CLEMSON — The second half got off to an inauspicious start for Clemson as K.C. Rivers was forced to call a timeout off the opening inbounds play, unable to find anyone open from the midcourt line.
Several players were sure coach Oliver Purnell would point out their lackadaisical defense on a couple of late 3-pointers, but even Purnell was hard-pressed to find much more fault with the Tigers once they finally tossed the ball in play.
Sparked by Trevor Booker’s rebound dunk, No. 13 Clemson erupted for 59 second-half points, breaking open a tight game two minutes into the second half in a 93-64 rout of Maryland on Tuesday night.

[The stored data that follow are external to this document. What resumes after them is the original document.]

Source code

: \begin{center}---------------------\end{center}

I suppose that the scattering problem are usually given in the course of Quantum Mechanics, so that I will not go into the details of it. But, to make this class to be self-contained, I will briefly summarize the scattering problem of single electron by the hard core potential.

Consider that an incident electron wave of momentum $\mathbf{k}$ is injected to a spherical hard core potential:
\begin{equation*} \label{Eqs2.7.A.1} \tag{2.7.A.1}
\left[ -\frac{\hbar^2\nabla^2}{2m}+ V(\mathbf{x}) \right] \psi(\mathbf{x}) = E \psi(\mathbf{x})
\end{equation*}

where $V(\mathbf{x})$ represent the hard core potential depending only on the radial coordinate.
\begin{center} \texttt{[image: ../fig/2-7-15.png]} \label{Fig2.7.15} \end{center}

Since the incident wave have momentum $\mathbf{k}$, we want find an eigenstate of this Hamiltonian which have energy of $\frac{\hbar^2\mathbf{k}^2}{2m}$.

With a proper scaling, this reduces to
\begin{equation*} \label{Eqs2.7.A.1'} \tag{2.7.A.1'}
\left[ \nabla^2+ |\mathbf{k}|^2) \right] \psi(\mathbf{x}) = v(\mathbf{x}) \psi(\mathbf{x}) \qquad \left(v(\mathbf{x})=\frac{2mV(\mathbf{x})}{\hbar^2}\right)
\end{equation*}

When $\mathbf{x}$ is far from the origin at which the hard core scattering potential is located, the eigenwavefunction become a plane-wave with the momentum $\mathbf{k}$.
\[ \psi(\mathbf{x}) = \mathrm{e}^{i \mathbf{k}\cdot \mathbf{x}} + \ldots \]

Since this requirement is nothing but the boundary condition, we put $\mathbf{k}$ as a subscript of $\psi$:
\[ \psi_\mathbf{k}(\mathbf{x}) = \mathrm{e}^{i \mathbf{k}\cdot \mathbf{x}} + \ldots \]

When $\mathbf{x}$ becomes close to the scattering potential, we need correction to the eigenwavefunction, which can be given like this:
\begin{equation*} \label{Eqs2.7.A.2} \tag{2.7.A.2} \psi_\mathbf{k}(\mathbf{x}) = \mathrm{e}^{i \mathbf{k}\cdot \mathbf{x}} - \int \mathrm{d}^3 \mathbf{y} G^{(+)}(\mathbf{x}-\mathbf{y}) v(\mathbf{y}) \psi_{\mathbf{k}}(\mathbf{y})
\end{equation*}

Two days removed from a stunning upset loss at struggling Virginia, the Tigers showed it might be premature to count them out of the race for second place in the ACC.
“Maryland was playing good ball before they came in here,” Booker said. “We took it to them and showed we’re not somebody to be played with.”
Sophomore guard Terrence Oglesby led six scorers in double figures with 16 points.
But strong outings from sophomore point Demontez Stitt and junior forward Trevor Booker spearheaded the charge as the Tigers (21-4, 7-4 ACC) moved into a tie with Duke for second place in the conference with five regular-season games remaining. Clemson travels to last-place Georgia Tech for a 1 p.m. game Sunday.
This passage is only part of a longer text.